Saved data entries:
────────────────────

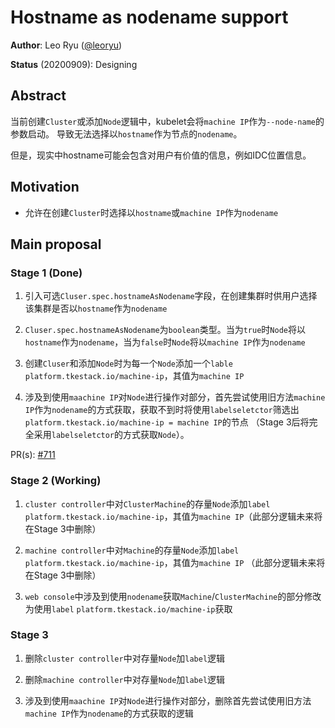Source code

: # Hostname as nodename support


**Author**: Leo Ryu ([@leoryu](https://github.com/leoryu))

**Status** (20200909): Designing

## Abstract

当前创建`Cluster`或添加`Node`逻辑中，kubelet会将`machine IP`作为`--node-name`的参数启动。
导致无法选择以`hostname`作为节点的`nodename`。

但是，现实中hostname可能会包含对用户有价值的信息，例如IDC位置信息。

## Motivation

- 允许在创建`Cluster`时选择以`hostname`或`machine IP`作为`nodename`

## Main proposal

### Stage 1 (Done)

1. 引入可选`Cluser.spec.hostnameAsNodename`字段，在创建集群时供用户选择该集群是否以`hostname`作为`nodename`

2. `Cluser.spec.hostnameAsNodename`为`boolean`类型。当为`true`时`Node`将以`hostname`作为`nodename`，当为`false`时`Node`将以`machine IP`作为`nodename`

3. 创建`Cluser`和添加`Node`时为每一个`Node`添加一个`lable` `platform.tkestack.io/machine-ip`，其值为`machine IP`

4. 涉及到使用`maachine IP`对`Node`进行操作对部分，首先尝试使用旧方法`machine IP`作为`nodename`的方式获取，获取不到时将使用`labelseletctor`筛选出`platform.tkestack.io/machine-ip = machine IP`的节点 （Stage 3后将完全采用`labelseletctor`的方式获取`Node`）。

PR(s): [#711](https://github.com/tkestack/tke/pull/711)

### Stage 2 (Working)

1. `cluster controller`中对`ClusterMachine`的存量`Node`添加`label` `platform.tkestack.io/machine-ip`，其值为`machine IP`（此部分逻辑未来将在Stage 3中删除）

2. `machine controller`中对`Machine`的存量`Node`添加`label` `platform.tkestack.io/machine-ip`，其值为`machine IP` （此部分逻辑未来将在Stage 3中删除）

3. `web console`中涉及到使用`nodename`获取`Machine`/`ClusterMachine`的部分修改为使用`label` `platform.tkestack.io/machine-ip`获取

### Stage 3

1. 删除`cluster controller`中对存量`Node`加`label`逻辑

2. 删除`machine controller`中对存量`Node`加`label`逻辑

3. 涉及到使用`maachine IP`对`Node`进行操作对部分，删除首先尝试使用旧方法`machine IP`作为`nodename`的方式获取的逻辑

────────────────────

**What the task requires**
Set down each entry above exactly as it appears. Omit the pictures.

**Solved problem**
Source code

: # Hostname as nodename support


**Author**: Leo Ryu ([@leoryu](https://github.com/leoryu))

**Status** (20200909): Designing

## Abstract

当前创建`Cluster`或添加`Node`逻辑中，kubelet会将`machine IP`作为`--node-name`的参数启动。
导致无法选择以`hostname`作为节点的`nodename`。

但是，现实中hostname可能会包含对用户有价值的信息，例如IDC位置信息。

## Motivation

- 允许在创建`Cluster`时选择以`hostname`或`machine IP`作为`nodename`

## Main proposal

### Stage 1 (Done)

1. 引入可选`Cluser.spec.hostnameAsNodename`字段，在创建集群时供用户选择该集群是否以`hostname`作为`nodename`

2. `Cluser.spec.hostnameAsNodename`为`boolean`类型。当为`true`时`Node`将以`hostname`作为`nodename`，当为`false`时`Node`将以`machine IP`作为`nodename`

3. 创建`Cluser`和添加`Node`时为每一个`Node`添加一个`lable` `platform.tkestack.io/machine-ip`，其值为`machine IP`

4. 涉及到使用`maachine IP`对`Node`进行操作对部分，首先尝试使用旧方法`machine IP`作为`nodename`的方式获取，获取不到时将使用`labelseletctor`筛选出`platform.tkestack.io/machine-ip = machine IP`的节点 （Stage 3后将完全采用`labelseletctor`的方式获取`Node`）。

PR(s): [#711](https://github.com/tkestack/tke/pull/711)

### Stage 2 (Working)

1. `cluster controller`中对`ClusterMachine`的存量`Node`添加`label` `platform.tkestack.io/machine-ip`，其值为`machine IP`（此部分逻辑未来将在Stage 3中删除）

2. `machine controller`中对`Machine`的存量`Node`添加`label` `platform.tkestack.io/machine-ip`，其值为`machine IP` （此部分逻辑未来将在Stage 3中删除）

3. `web console`中涉及到使用`nodename`获取`Machine`/`ClusterMachine`的部分修改为使用`label` `platform.tkestack.io/machine-ip`获取

### Stage 3

1. 删除`cluster controller`中对存量`Node`加`label`逻辑

2. 删除`machine controller`中对存量`Node`加`label`逻辑

3. 涉及到使用`maachine IP`对`Node`进行操作对部分，删除首先尝试使用旧方法`machine IP`作为`nodename`的方式获取的逻辑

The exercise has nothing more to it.